Georges Castera, l’hommage qui t’a été rendu le vendredi 29 juin à l’école normale supérieure, hommage qui était digne tu le méritais bien et je félicite les étudiants pour cette initiative positive. Seuls eux, ont l’autorité de le faire-pas ces spécialistes en torture !-, tu m’avais traité de quelqu’un qui cherche de la visibilité. Écoute! Je suis un simple citoyen. Un poète à gage, payé par l’honnêteté, par l’amour, par le respect, par une littérature prônant l’égalité de la fraternité –que toi, tu qualifies de chercher de la visibilité– pour avilir, dénoncer, acculer le mal dans toute la diversité de son expression. Je tâche de rappeler à tous ceux qui auront lu ces lignes que devant toute une multitude composée de plusieurs nationalités, lors du festival Etonnants Voyageurs, au commencement du mois février, à l’institut Français d’Haïti que Georges Castera et Lyonel Trouillot déclaraient avec impertinence que les jeunes poètes qui publient de nos jours sont ceux dont les travaux ont été supervisés par eux. En dehors de cette faveur, ceux qui ne les lisent, ceux qui n’ont reçu aucune bénédiction de leur part ceux là ne peuvent produire que de la merde ! Ceux qui veulent vérifier mes propos n’auront qu’à aller chercher dans les archives sonores de la Radio Magik9, qui a été témoin en la circonstance, et celles de l’institut Français d’Haïti. Claude C. Pierre, l’un des écrivains qui présentait le prélat de la littérature haïtienne, en l’occurrence Georges Castera, par son analyse sémiotique de l’oeuvre de ce dernier,  a écarté la logique du clan et l’analyse de Bonel Auguste aussi.

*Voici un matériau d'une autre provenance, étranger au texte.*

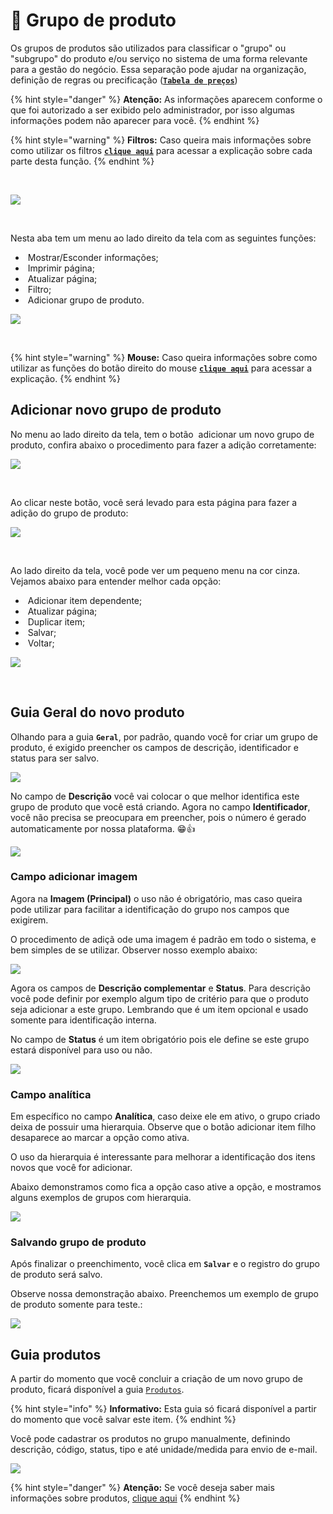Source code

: # 🧩 Grupo de produto

Os grupos de produtos são utilizados para classificar o "grupo" ou "subgrupo" do produto e/ou serviço no sistema de uma forma relevante para a gestão do negócio. Essa separação pode ajudar na organização, definição de regras ou precificação ([**`Tabela de preços`**](/erp-v2/funcionalidades/parametrizacoes/tabelas_precos))

{% hint style="danger" %}
**Atenção:** As informações aparecem conforme o que foi autorizado a ser exibido pelo administrador, por isso algumas informações podem não aparecer para você.
{% endhint %}

{% hint style="warning" %}
**Filtros:** Caso queira mais informações sobre como utilizar os filtros [**`clique aqui`**](/erp-v2/primeiro_acesso/filtros.md) para acessar a explicação sobre cada parte desta função.
{% endhint %}

<br>

![](/erp-v2/assets/funcionalidades/grupo_produto/aba_grupo_produto.gif)

<br>

Nesta aba tem um menu ao lado direito da tela com as seguintes funções:

- <img src="/erp-v2/assets/icon_exibir.png" alt="" data-size="line"> Mostrar/Esconder informações;
- <img src="/erp-v2/assets/icon_imprimir.png" alt="" data-size="line"> Imprimir página;
- <img src="/erp-v2/assets/icon_atualizar.png" alt="" data-size="line"> Atualizar página;
- <img src="/erp-v2/assets/icon_filtro.png" alt="" data-size="line"> Filtro;
- <img src="/erp-v2/assets/icon_add.png" alt="" data-size="line"> Adicionar grupo de produto.

![](/erp-v2/assets/funcionalidades/grupo_produto/aba_grupo_produto_menu.png)

<br>

{% hint style="warning" %}
**Mouse:** Caso queira informações sobre como utilizar as funções do botão direito do mouse [**`clique aqui`**](/erp-v2/primeiro_acesso/atalhos_internos#menu-botao-direito-do-mouse) para acessar a explicação.
{% endhint %}

## Adicionar novo grupo de produto

No menu ao lado direito da tela, tem o botão <img src="/erp-v2/assets/icon_add.png" alt="" data-size="line"> adicionar um novo grupo de produto, confira abaixo o procedimento para fazer a adição corretamente:

![](/erp-v2/assets/funcionalidades/grupo_produto/aba_grupo_produto_add.png)

<br>

Ao clicar neste botão, você será levado para esta página para fazer a adição do grupo de produto:

![](/erp-v2/assets/funcionalidades/grupo_produto/aba_grupo_produto_add_inicio.png)

<br>

Ao lado direito da tela, você pode ver um pequeno menu na cor cinza. Vejamos abaixo para entender melhor cada opção:

- <img src="/erp-v2/assets/icon_add.png" alt="" data-size="line"> Adicionar item dependente;
- <img src="/erp-v2/assets/icon_atualizar.png" alt="" data-size="line"> Atualizar página;
- <img src="/erp-v2/assets/icon_duplicar.png" alt="" data-size="line"> Duplicar item;
- <img src="/erp-v2/assets/icon_salvar.png" alt="" data-size="line"> Salvar;
- <img src="/erp-v2/assets/icon_voltar.png" alt="" data-size="line"> Voltar;

![](/erp-v2/assets/funcionalidades/grupo_produto/aba_grupo_produto_add_menu.png)

<br>

## Guia Geral do novo produto

Olhando para a guia **`Geral`**, por padrão, quando você for criar um grupo de produto, é exigido preencher os campos de descrição, identificador e status para ser salvo.

![](/erp-v2/assets/funcionalidades/grupo_produto/aba_grupo_produto_add_produto_itens.png)

No campo de **Descrição** você vai colocar o que melhor identifica este grupo de produto que você está criando. Agora no campo **Identificador**, você não precisa se preocupara em preencher, pois o número é gerado automaticamente por nossa plataforma. 😁👍

![](/erp-v2/assets/funcionalidades/grupo_produto/aba_grupo_produto_add_produto_campos_descricao_identificador.png)

### Campo adicionar imagem

Agora na **Imagem (Principal)** o uso não é obrigatório, mas caso queira pode utilizar para facilitar a identificação do grupo nos campos que exigirem.

O procedimento de adiçã ode uma imagem é padrão em todo o sistema, e bem simples de se utilizar. Observer nosso exemplo abaixo:

![](/erp-v2/assets/funcionalidades/grupo_produto/aba_grupo_produto_add_produto_campos_imagem.gif)

Agora os campos de **Descrição complementar** e **Status**. Para descrição você pode definir por exemplo algum tipo de critério para que o produto seja adicionar a este grupo. Lembrando que é um item opcional e usado somente para identificação interna. 

No campo de **Status** é um item obrigatório pois ele define se este grupo estará disponível para uso ou não.

![](/erp-v2/assets/funcionalidades/grupo_produto/aba_grupo_produto_add_produto_campos_descricao_status.png)

### Campo analítica

Em específico no campo **Analítica**, caso deixe ele em ativo, o grupo criado deixa de possuir uma hierarquia. Observe que o botão adicionar item filho desaparece ao marcar a opção como ativa.

O uso da hierarquia é interessante para melhorar a identificação dos itens novos que você for adicionar.

Abaixo demonstramos como fica a opção caso ative a opção, e mostramos alguns exemplos de grupos com hierarquia.

![](/erp-v2/assets/funcionalidades/grupo_produto/aba_grupo_produto_add_produto_campo_analitica.gif)

### Salvando grupo de produto

Após finalizar o preenchimento, você clica em **`Salvar`** e o registro do grupo de produto será salvo. 

Observe nossa demonstração abaixo. Preenchemos um exemplo de grupo de produto somente para teste.:

![](/erp-v2/assets/funcionalidades/grupo_produto/aba_grupo_produto_add_produto_salvar.gif)

## Guia produtos

A partir do momento que você concluir a criação de um novo grupo de produto, ficará disponível a guia [`Produtos`](/erp-v2/funcionalidades/produtos_servicos/produtos.md).

{% hint style="info" %}
**Informativo:** Esta guia só ficará disponível a partir do momento que você salvar este item.
{% endhint %}

Você pode cadastrar os produtos no grupo manualmente, definindo descrição, código, status, tipo e até unidade/medida para envio de e-mail.

![](/erp-v2/assets/funcionalidades/grupo_produto/aba_grupo_produto_add_produto_guia_estoque.png)

{% hint style="danger" %}
**Atenção:** Se você deseja saber mais informações sobre produtos, [clique aqui](/erp-v2/funcionalidades/produtos_servicos/produtos.md)
{% endhint %}

<br>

Le pire encore, un étudiant conséquent en sociologie de la FASCH (Faculté des sciences humaines), Saintil Stephane, a posé à Georges Castera une question très pertinente qui stipulait ainsi: pourquoi, avez-vous accepté un tel hommage de la part du gouvernement quand vous savez pertinemment que le dictateur, contre qui tu luttais, est en Haïti et aucune mesure sérieuse n’a été prise du gouvernement Martelly (lequel avait publiquement dit que Duvalier est son idole) Georges Castera de répondre, comme s’il a été zombifié pour qu’il accepte ce trophée d’humiliation: ‘’Bon! On m’a invité je suis allé et quand je suis arrivé je n’ai rien dit, contrairement à Franckétienne qui fit un discours brillamment éloquent, et l’on m’a médaillé, et j’ai dit merci tout court!’’ Alors tu as dit merci à Papi Duvalier en renonçant à la lutte noble que tu menais contre lui! Je peux te comprendre Georges qu’en vieillissant cette sacrée érection littéraire, et résistance, que tu avais tu la perds, mais ce n’est pas une raison pour que tu laisses dévaloriser, détruire ce que tu as pris du temps pour construire: ta création littéraire, ta militance, ta résistance contre ce régime. C’est ta soif maladive, c’est ton envie pathologique de reconnaissance qui t’a trainé dans cette condition. Je dis merci à Anthony Phelps, l’auteur de ‘’Mon pays que voici’’, qui a décliné cet hommage-non pas pour lui, mais pour les opprimés du Tontonmacoute– que Duvalier soit jugé pour ses crimes contre la population haïtienne!

Vidanger mon cœur de toutes ces purges, de toutes ces matières voilà ce que Georges Castera qualifie de chercher de la visibilité. C’est pour ne pas être corrompu que je procède de la sorte.

Peut-être, les fanatiques de cet hommage qui auront lu ces lignes me traiteront d’insolent, d’arrogant, d’impertinent cela m’importera peu! Seuls les sans humanités. Les aliénés. Les mémoires courtes se comporteront ainsi.

C’est une honte de haute portée à tous les autres écrivains ‘’j’approuve’’ qui ont accepté cet hommage, et à tous ceux qui ont participé en chair et en esprit à cet hommage. Vous êtes tous complices du crime contre l’humanité!

Pour mettre un terme à mes propos.

Francketienne, Georges Castera c’est un élan d’amour qui m’anime à vous écrire ainsi.